Ao escrever, Bressane colocou muito do que viu em Paraty – um lugar que define como “cenográfico e violento, que evidencia todos os contrastes existentes no Brasil” - em seu livro, ainda que de forma deslocada. Um personagem inspirado em alguém local pode ter sido retratado como se fosse de Buenos Aires, por exemplo.

“Todo tempo tem troca de pipoco em uma rua entre a Mangueira e a Ilha das Cobras”, conta Bressane, falando de dois bairros periféricos da cidade, onde vivem cerca de 20 mil pessoas, cerca de metade da população de Paraty, cada um dominado por uma das facções criminosas citadas acima.

O escritor vê a Flip como uma das bolhas isoladas da verdadeira realidade da cidade. “Paraty é fruto do espólio. Espólio do ouro, dos escravos, do café e agora do turismo”, diz. Encontrou outras bolhas semelhantes, claro. O condomínio Laranjeiras, exemplifica, reúne 150 casas, mas apenas uma família vive ali durante o ano todo. Lá dentro, há carrinhos de golfe que levam as pessoas de um lugar a outro, inclusive para a marina particular. Uma das grandes preocupações dos funcionários parece ser garantir que ninguém jamais pise no sempre bem cuidado gramado.

Roberto Saviano, jornalista e escritor, autor do livro "Gomorra", posa para foto após entrevista coletiva, em Barcelona (Espanha) - Alberto Estévez/Efe - Alberto Estévez/Efe
Roberto Saviano, jornalista e escritor, autor do livro "Gomorra", foi jurado de morte pela máfia italiana
Imagem: Alberto Estévez/Efe
"Faixa de Gaza"
Simbólico é o aeroporto da cidade, apelidado, não por acaso, de “Faixa de Gaza”. É ali que os poderosos pousam com seus aviões particulares e, em seguida, rumam para suas isoladas mansões, acomodadas em condomínios como o Laranjeiras.

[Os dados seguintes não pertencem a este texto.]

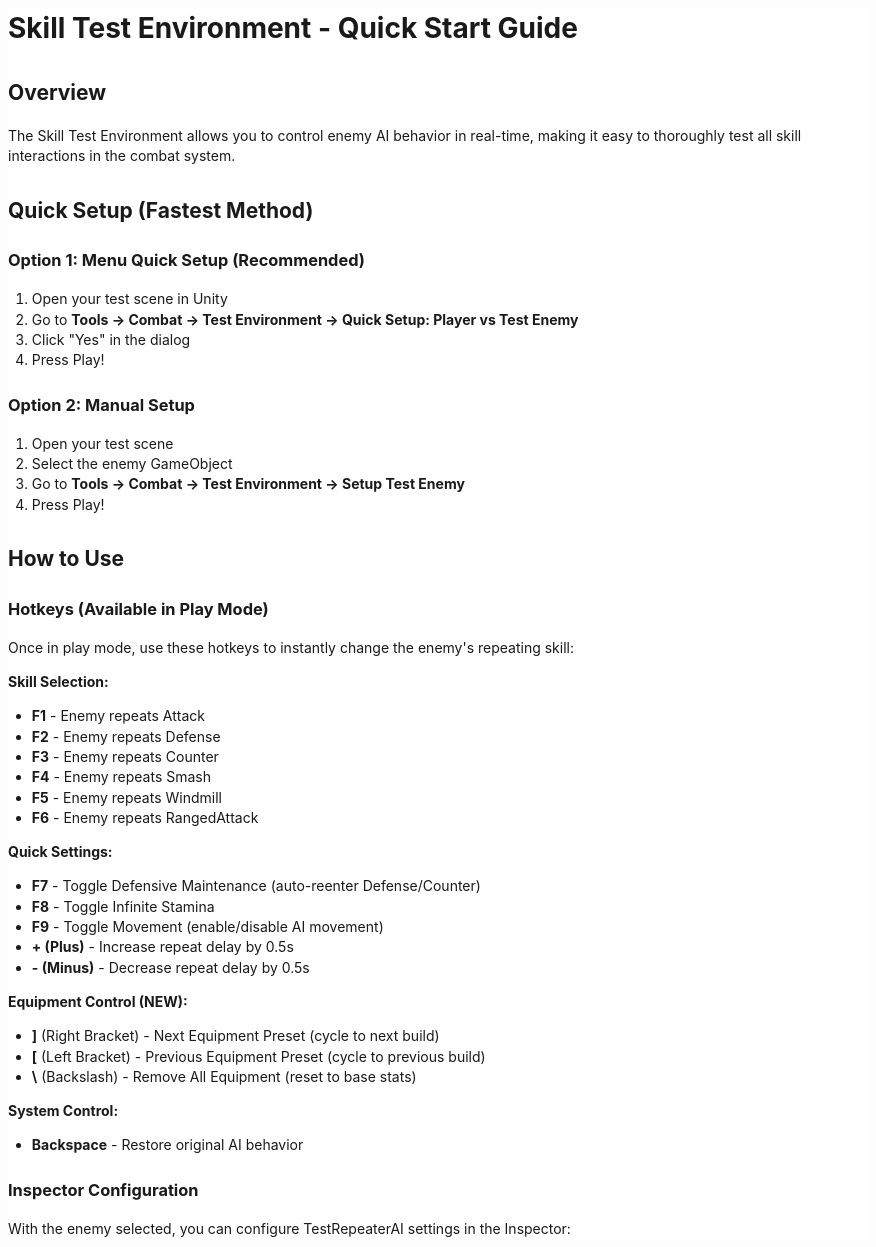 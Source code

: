 # Skill Test Environment - Quick Start Guide

## Overview
The Skill Test Environment allows you to control enemy AI behavior in real-time, making it easy to thoroughly test all skill interactions in the combat system.

## Quick Setup (Fastest Method)

### Option 1: Menu Quick Setup (Recommended)
1. Open your test scene in Unity
2. Go to **Tools → Combat → Test Environment → Quick Setup: Player vs Test Enemy**
3. Click "Yes" in the dialog
4. Press Play!

### Option 2: Manual Setup
1. Open your test scene
2. Select the enemy GameObject
3. Go to **Tools → Combat → Test Environment → Setup Test Enemy**
4. Press Play!

## How to Use

### Hotkeys (Available in Play Mode)
Once in play mode, use these hotkeys to instantly change the enemy's repeating skill:

**Skill Selection:**
- **F1** - Enemy repeats Attack
- **F2** - Enemy repeats Defense
- **F3** - Enemy repeats Counter
- **F4** - Enemy repeats Smash
- **F5** - Enemy repeats Windmill
- **F6** - Enemy repeats RangedAttack

**Quick Settings:**
- **F7** - Toggle Defensive Maintenance (auto-reenter Defense/Counter)
- **F8** - Toggle Infinite Stamina
- **F9** - Toggle Movement (enable/disable AI movement)
- **+ (Plus)** - Increase repeat delay by 0.5s
- **- (Minus)** - Decrease repeat delay by 0.5s

**Equipment Control (NEW):**
- **]** (Right Bracket) - Next Equipment Preset (cycle to next build)
- **[** (Left Bracket) - Previous Equipment Preset (cycle to previous build)
- **\\** (Backslash) - Remove All Equipment (reset to base stats)

**System Control:**
- **Backspace** - Restore original AI behavior

### Inspector Configuration
With the enemy selected, you can configure TestRepeaterAI settings in the Inspector:
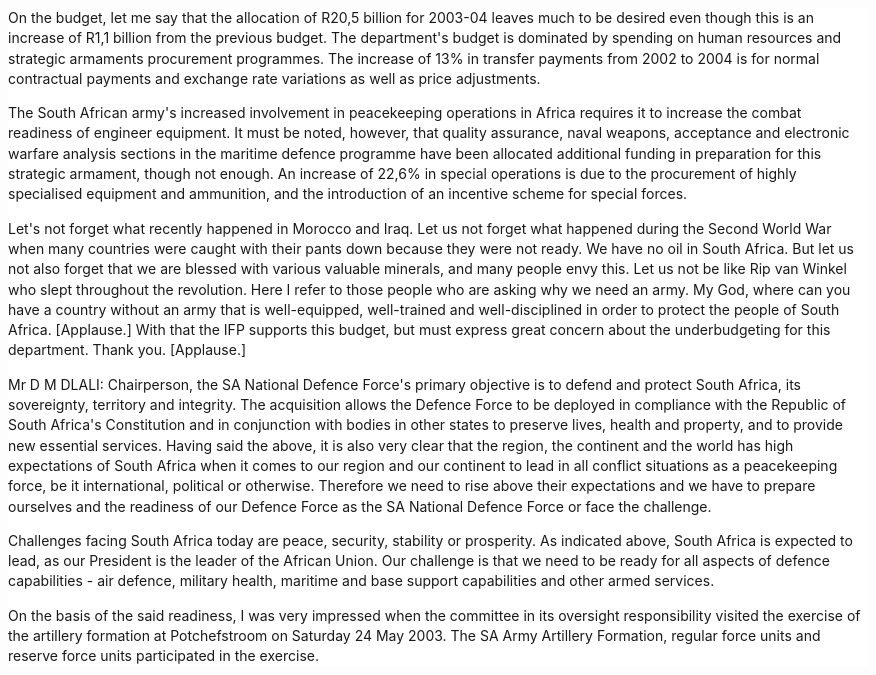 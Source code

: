  On the budget, let me say that the allocation of R20,5 billion for 2003-04
leaves much to be desired even though this is an increase of R1,1 billion
from the previous budget. The department's budget is dominated by spending
on human resources and strategic armaments procurement programmes. The
increase of 13% in transfer payments from 2002 to 2004 is for normal
contractual payments and exchange rate variations as well as price
adjustments.

The South African army's increased involvement in peacekeeping operations
in Africa requires it to increase the combat readiness of engineer
equipment. It must be noted, however, that quality assurance, naval
weapons, acceptance and electronic warfare analysis sections in the
maritime defence programme have been allocated additional funding in
preparation for this strategic armament, though not enough. An increase of
22,6% in special operations is due to the procurement of highly specialised
equipment and ammunition, and the introduction of an incentive scheme for
special forces.

Let's not forget what recently happened in Morocco and Iraq. Let us not
forget what happened during the Second World War when many countries were
caught with their pants down because they were not ready. We have no oil in
South Africa. But let us not also forget that we are blessed with various
valuable minerals, and many people envy this. Let us not be like Rip van
Winkel who slept throughout the revolution. Here I refer to those people
who are asking why we need an army. My God, where can you have a country
without an army that is well-equipped, well-trained and well-disciplined in
order to protect the people of South Africa. [Applause.] With that the IFP
supports this budget, but must express great concern about the
underbudgeting for this department. Thank you. [Applause.]

Mr D M DLALI: Chairperson, the SA National Defence Force's primary
objective is to defend and protect South Africa, its sovereignty, territory
and integrity. The acquisition allows the Defence Force to be deployed in
compliance with the Republic of South Africa's Constitution and in
conjunction with bodies in other states to preserve lives, health and
property, and to provide new essential services.
Having said the above, it is also very clear that the region, the continent
and the world has high expectations of South Africa when it comes to our
region and our continent to lead in all conflict situations as a
peacekeeping force, be it international, political or otherwise. Therefore
we need to rise above their expectations and we have to prepare ourselves
and the readiness of our Defence Force as the SA National Defence Force or
face the challenge.

Challenges facing South Africa today are peace, security, stability or
prosperity. As indicated above, South Africa is expected to lead, as our
President is the leader of the African Union. Our challenge is that we need
to be ready for all aspects of defence capabilities - air defence, military
health, maritime and base support capabilities and other armed services.

On the basis of the said readiness, I was very impressed when the committee
in its oversight responsibility visited the exercise of the artillery
formation at Potchefstroom on Saturday 24 May 2003. The SA Army Artillery
Formation, regular force units and reserve force units participated in the
exercise.
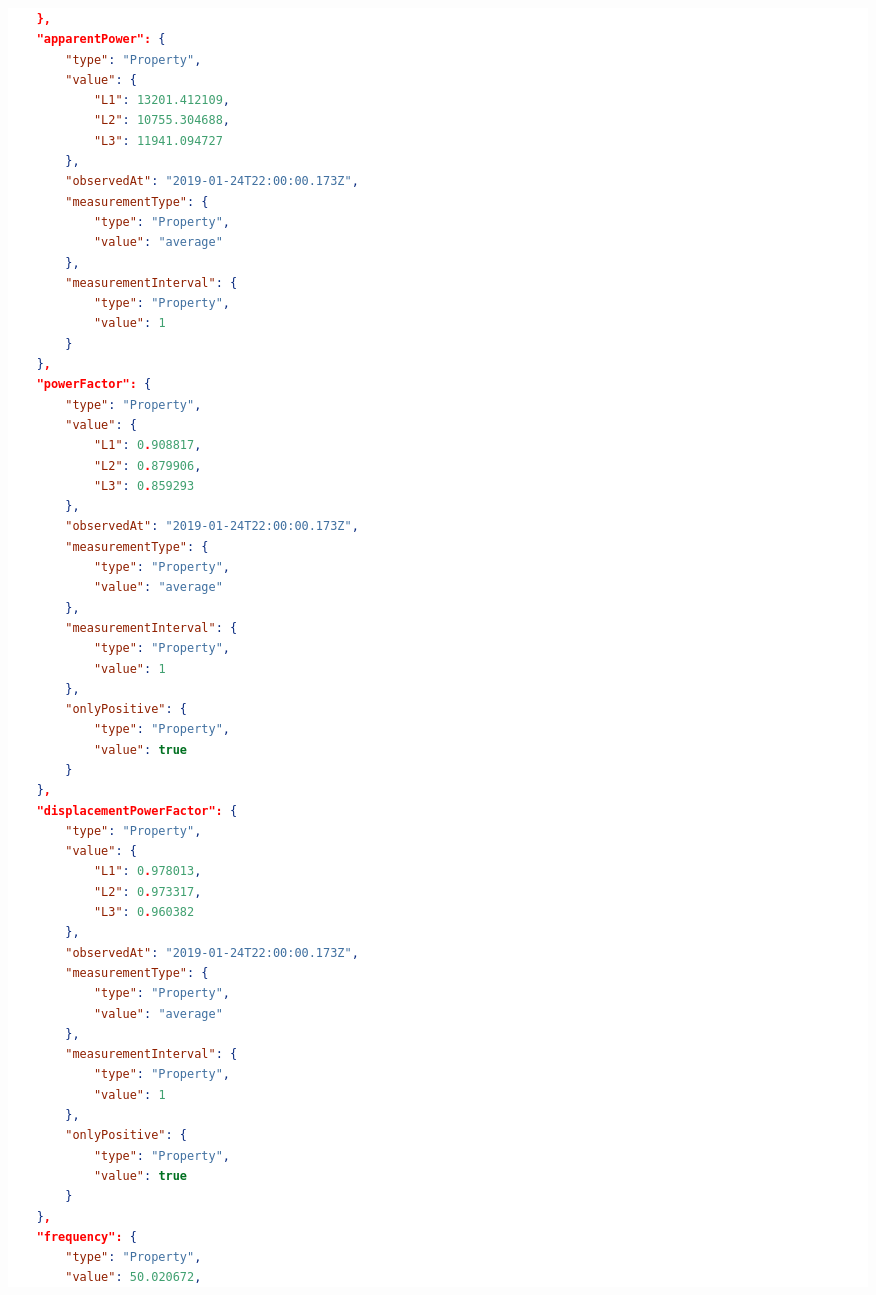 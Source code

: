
 ```json
    },
    "apparentPower": {
        "type": "Property",
        "value": {
            "L1": 13201.412109,
            "L2": 10755.304688,
            "L3": 11941.094727
        },
        "observedAt": "2019-01-24T22:00:00.173Z",
        "measurementType": {
            "type": "Property",
            "value": "average"
        },
        "measurementInterval": {
            "type": "Property",
            "value": 1
        }
    },
    "powerFactor": {
        "type": "Property",
        "value": {
            "L1": 0.908817,
            "L2": 0.879906,
            "L3": 0.859293
        },
        "observedAt": "2019-01-24T22:00:00.173Z",
        "measurementType": {
            "type": "Property",
            "value": "average"
        },
        "measurementInterval": {
            "type": "Property",
            "value": 1
        },
        "onlyPositive": {
            "type": "Property",
            "value": true
        }
    },
    "displacementPowerFactor": {
        "type": "Property",
        "value": {
            "L1": 0.978013,
            "L2": 0.973317,
            "L3": 0.960382
        },
        "observedAt": "2019-01-24T22:00:00.173Z",
        "measurementType": {
            "type": "Property",
            "value": "average"
        },
        "measurementInterval": {
            "type": "Property",
            "value": 1
        },
        "onlyPositive": {
            "type": "Property",
            "value": true
        }
    },
    "frequency": {
        "type": "Property",
        "value": 50.020672,
```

A pista de pouso serve como uma exata divisão da Paraty idílica da Paraty violenta: de um lado estão as áreas nobres, de outro, os bairros pobres, onde a venda de drogas – comercializadas a moradores e turistas, evidentemente – impera. O consumo de crack é outro grande problema local.

Para esses bairros mais pobres os caiçaras vêm sendo constantemente forçados a se mudar, aliás. A especulação imobiliária na cidade é forte, o que faz com que antigos moradores, pressionados pelo poder do dinheiro, tenham que deixar os lugares onde historicamente vivem para procurar opções, digamos, menos privilegiados, onde invariavelmente, estão mais próximos do crime. As partes belas devem sempre estar à disposição dos turistas.

É em meio a toda essa violenta complexidade que ocorre o evento literário de maior prestigio no país. “O Brasil vive de uma cultura de eventos, e a Flip não conseguiria resolver os problemas do lugar magicamente. É legar ter uma Casa Azul [associação que organiza a festa e realiza programas sociais e atividades culturais na cidade] na Ilha das Cobras, seria como se o Instituto Moreira Salles, em São Paulo, abrisse algo no Capão Redondo, só que ainda é muito pouco, já que o estado não está lá”, opina o escritor sobre a relevância da festa e sua possível capacidade de promover mudanças.

Se Bressane acredita que Saviano estaria em risco ao vir a Paraty? “Não sei se a Camorra iria acionar o Comando Vermelho. Não sei se correria riscos maiores do que os que já corre normalmente”. Pode até ser. Mas, diferente do que Marcelino Freire bradou em sua mesa, que os brasileiros gostariam apenas de abraçar e beijar o jornalista italiano, ao olhar para a realidade da cidade onde a Flip acontece Saviano teria sim o que temer.